Capítulo 21

Harry estaba encorvado sobre los restos de su ternera en conserva con repollo. Irma retiró el último plato y echó mano para quitarle el suyo.

—Aún no he terminado.

—Lo siento, querido. ¿Quieres postre?

—No.

—¿Té?

—No.

—Yo me tomaré una taza.

Irma pasó los platos al fregadero y limpió la encimera dos veces. Abrió el grifo, echó agua, puso el hervidor al fuego, el agua silbó, vertió el agua en la tetera, dejó reposar el té, añadió leche y llenó la taza.

Harry estaba en el estudio y no se enteró de nada. Oyó unos golpes en la puerta del estudio, y Harry levantó la vista de la carpeta abierta. La puerta se entreabrió y asomó Irma, té en mano.

—¿Cómo va el caso, querido?

—Bien.

—Creo que voy a ver la tele.

Irma se retiró y cerró la puerta al salir.
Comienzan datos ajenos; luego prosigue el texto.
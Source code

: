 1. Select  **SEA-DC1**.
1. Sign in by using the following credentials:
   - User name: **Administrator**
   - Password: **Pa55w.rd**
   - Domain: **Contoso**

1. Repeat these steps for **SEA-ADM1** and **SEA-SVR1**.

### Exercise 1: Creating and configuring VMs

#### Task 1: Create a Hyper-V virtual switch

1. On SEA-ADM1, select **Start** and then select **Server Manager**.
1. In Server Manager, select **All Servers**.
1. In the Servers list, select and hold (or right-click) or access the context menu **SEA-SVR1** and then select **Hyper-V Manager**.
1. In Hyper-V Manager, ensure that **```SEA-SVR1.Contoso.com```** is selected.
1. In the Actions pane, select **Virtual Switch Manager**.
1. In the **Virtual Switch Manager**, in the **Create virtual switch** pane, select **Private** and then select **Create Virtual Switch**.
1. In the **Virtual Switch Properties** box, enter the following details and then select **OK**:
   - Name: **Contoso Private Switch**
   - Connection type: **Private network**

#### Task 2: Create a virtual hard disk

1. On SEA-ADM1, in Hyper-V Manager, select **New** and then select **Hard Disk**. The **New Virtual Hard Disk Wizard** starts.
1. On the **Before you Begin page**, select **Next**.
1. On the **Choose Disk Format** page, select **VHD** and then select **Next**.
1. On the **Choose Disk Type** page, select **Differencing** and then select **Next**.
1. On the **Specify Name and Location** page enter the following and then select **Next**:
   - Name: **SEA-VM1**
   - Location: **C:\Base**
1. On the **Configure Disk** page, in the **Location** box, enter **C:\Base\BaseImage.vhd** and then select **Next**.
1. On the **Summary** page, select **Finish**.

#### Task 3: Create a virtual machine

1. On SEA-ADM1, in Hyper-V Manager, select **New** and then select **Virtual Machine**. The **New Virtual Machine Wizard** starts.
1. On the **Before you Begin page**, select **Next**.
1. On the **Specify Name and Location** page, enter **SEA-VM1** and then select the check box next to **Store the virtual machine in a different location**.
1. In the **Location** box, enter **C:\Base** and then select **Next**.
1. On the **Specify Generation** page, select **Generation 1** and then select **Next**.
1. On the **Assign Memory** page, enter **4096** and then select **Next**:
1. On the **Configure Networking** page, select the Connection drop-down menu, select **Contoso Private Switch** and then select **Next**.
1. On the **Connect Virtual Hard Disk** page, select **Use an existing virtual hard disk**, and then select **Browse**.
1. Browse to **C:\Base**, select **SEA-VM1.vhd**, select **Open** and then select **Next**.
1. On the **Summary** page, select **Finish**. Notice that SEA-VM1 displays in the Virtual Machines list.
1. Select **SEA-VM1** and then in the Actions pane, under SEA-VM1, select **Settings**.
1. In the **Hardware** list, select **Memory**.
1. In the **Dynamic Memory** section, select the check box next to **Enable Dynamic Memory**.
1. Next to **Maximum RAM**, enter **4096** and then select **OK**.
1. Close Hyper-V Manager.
Harry miró el teléfono de disco, que descansaba en un rincón de la mesa. De la otra habitación llegaron los sonidos del programa BBC Ground Forcé. Harry se centró de nuevo en la carpeta y cogió una pipa, que se puso a frotar entre dos dedos.

Irma se reía sola mientras Charlie, Alan y Tommy rehacían el jardín de una confiada víctima. Su rostro estaba envuelto en la luz azul de la pantalla. La taza de té descansaba en su abundante regazo, sobre la bata rosa.

—¿Irma?

Harry estaba en la puerta. Ella no dijo nada.

—¿Te importa…? Me está dando… ¿Te importa si la veo contigo un momentito?

—Claro que no, cariño. —Dio unos golpecitos en el cojín de pana verde del sofá que tenía al lado y se movió un poco. Harry se sentó y cruzó los brazos.

Cuando terminaron los títulos de crédito, Irma se levantó, apagó el televisor y volvió al sofá.

—¿Y bien?

Harry no se había movido.

—Me está dando… ¿Te importaría…?

—Pondré el hervidor. ¿Te apetece el bizcocho de pasas que sobró?

—No, gracias. Sólo me ayuda a…

—… lo sé. Voy un segundo a la cocina a traerme un trozo.

Irma fue a hacer una incursión a la nevera, y Harry puso los pies, con sus correspondientes zapatillas, en la mesa.

—La cosa es que unos días antes un pirata informático entró en su sistema…

—… siempre adviertes a la gente del peligro de los ordenadores…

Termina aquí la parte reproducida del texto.